* [Task prompt] Please transcribe exactly, and only, the lines of the data below between the line holding "to your watchmen;" and the line holding "gloat over me!", inclusive.
=== Section Start ===
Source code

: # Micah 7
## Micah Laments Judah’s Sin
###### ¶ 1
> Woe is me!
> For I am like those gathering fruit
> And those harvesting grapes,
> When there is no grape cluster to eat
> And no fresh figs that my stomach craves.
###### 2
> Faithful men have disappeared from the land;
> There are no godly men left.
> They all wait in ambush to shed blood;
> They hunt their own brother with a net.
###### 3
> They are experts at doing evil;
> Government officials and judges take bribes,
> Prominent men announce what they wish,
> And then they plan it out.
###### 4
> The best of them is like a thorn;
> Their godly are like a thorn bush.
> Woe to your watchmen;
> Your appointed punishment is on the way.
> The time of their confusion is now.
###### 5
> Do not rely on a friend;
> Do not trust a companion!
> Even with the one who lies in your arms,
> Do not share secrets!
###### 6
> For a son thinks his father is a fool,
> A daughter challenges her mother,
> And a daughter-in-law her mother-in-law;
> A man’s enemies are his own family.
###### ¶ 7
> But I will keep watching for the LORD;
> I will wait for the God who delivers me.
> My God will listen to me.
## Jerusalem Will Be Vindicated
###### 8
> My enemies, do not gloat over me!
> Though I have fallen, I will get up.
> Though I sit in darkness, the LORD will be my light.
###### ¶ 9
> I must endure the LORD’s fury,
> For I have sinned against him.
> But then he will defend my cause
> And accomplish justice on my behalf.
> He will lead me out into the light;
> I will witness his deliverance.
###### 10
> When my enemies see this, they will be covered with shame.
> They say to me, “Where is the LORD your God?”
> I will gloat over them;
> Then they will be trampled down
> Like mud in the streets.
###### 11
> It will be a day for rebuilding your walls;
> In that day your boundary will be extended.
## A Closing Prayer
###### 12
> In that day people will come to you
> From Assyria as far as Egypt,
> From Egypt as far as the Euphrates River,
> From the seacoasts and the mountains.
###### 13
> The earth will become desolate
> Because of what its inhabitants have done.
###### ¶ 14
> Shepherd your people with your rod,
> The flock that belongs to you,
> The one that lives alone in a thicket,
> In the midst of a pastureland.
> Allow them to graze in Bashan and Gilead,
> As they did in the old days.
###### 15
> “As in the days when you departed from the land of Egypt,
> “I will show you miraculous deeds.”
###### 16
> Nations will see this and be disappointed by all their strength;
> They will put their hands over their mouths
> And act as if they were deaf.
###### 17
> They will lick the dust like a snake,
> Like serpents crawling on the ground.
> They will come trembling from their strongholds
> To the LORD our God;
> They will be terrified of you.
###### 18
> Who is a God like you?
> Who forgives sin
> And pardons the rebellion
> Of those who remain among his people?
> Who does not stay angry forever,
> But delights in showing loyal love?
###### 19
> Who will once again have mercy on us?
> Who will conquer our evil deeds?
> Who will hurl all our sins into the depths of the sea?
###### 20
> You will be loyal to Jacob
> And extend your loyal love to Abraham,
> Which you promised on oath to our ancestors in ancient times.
=== Section End ===
* [Exercise result]
> Woe to your watchmen;
> Your appointed punishment is on the way.
> The time of their confusion is now.
###### 5
> Do not rely on a friend;
> Do not trust a companion!
> Even with the one who lies in your arms,
> Do not share secrets!
###### 6
> For a son thinks his father is a fool,
> A daughter challenges her mother,
> And a daughter-in-law her mother-in-law;
> A man’s enemies are his own family.
###### ¶ 7
> But I will keep watching for the LORD;
> I will wait for the God who delivers me.
> My God will listen to me.
## Jerusalem Will Be Vindicated
###### 8
> My enemies, do not gloat over me!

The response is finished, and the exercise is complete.